Supervisor Rick Koehler recommended the project and for six other cabins – four log cabins and two standard tongue-in-groove cabins – to go to public auction to be removed.  “I don’t think any of the cabins are in danger of collapsing,” said Koehler, who said some of the materials in them might be usable for the company contracted to remove them.  Supervisor Jane Neufeld encouraged Koehler to provide additional information.

The supervisors also plan to further examine the progress of replacing concrete piers under the Akenac park Recreation Hall as work resumes this spring.  “I want to get this going,” said Henderson.

The board approved May 12 from 9 a.m. to noon for a cleanup day at Akenac Park and to budget $100 for snacks and drinks for volunteers.

The supervisors agreed to contact local Boy Scouts, the Dingmans Ferry Lions Club and any other groups using the park to see if they can send volunteers.

The board also tabled any discussion to future meetings of a report under way on how much money has been spent on the park since 2006.  That study was ordered up at a recent meeting at the request of Henderson.

The board also waived any fees for Long Meadow Chapel for its approved use of Akenac Park for its annual baptism and picnic event.  Fees should be waived, said Predmore during a workshop discussion before the meeting, because it is a nonprofit entity.

Two Planning Board vacancies need to be filled and the supervisors said they would request resumes from some individuals who expressed interest.

The board also accepted the resignation of Michael Moffa from the Department of Public Works effective May 4 and praised his service.

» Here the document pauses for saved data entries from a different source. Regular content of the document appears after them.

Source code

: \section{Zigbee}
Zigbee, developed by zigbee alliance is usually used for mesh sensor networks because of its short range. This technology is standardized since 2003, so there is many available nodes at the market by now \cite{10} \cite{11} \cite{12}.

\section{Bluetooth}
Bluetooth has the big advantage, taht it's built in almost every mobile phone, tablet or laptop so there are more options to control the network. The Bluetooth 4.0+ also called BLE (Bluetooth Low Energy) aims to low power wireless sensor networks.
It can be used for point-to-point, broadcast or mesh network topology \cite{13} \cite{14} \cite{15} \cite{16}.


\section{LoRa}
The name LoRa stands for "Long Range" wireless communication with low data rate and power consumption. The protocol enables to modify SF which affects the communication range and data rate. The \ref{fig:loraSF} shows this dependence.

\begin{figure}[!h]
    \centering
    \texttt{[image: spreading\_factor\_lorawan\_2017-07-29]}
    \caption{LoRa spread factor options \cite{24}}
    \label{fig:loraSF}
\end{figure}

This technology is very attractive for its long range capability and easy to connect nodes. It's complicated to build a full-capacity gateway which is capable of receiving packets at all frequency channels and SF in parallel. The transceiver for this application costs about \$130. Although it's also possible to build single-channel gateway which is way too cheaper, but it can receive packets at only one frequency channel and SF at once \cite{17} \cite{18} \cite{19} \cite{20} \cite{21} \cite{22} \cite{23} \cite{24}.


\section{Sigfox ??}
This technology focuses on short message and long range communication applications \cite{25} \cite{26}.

During the workshop, the supervisors agreed to deny the Dingmans Ferry Lions Club’s request for a $500 donation because the township already agreed to provide for free port-o-johns needed for its annual Trout Fishing Contest at Egli’s Pond on April 28 that saves the club a $250 expense.

The township last gave $500 donations in 2013 and 2014.  Predmore said there is money available in the line item donation category of the township budget, but supervisor Jane Neufeld said, “I’m comfortable with that,” referring to the port-o-johns as sufficient support for the club.  The other two supervisors agreed.


Henderson reminded the gathering of a public hearing scheduled for 7:15 p.m. on May 9 regarding the township’s Blue Ridge Cable Franchise Renewal.  He encouraged residents to come to review past performance of the cable company and to identify future cable-related community needs of the township.

When asked during Public Comment when PennDot would fill potholes that have been marked with white circles on State Route 2001/Milford Road, Roadmaster Vince Flatt and Neufeld said they had not heard anything about that from PennDot.

“There’s been discussion whether PennDot has extra money to address sections (of that road) for more than pothole patching,” Neufeld said.  “PennDot has a big pothole patching drive and we’re encouraging residents to contact PennDot about this.”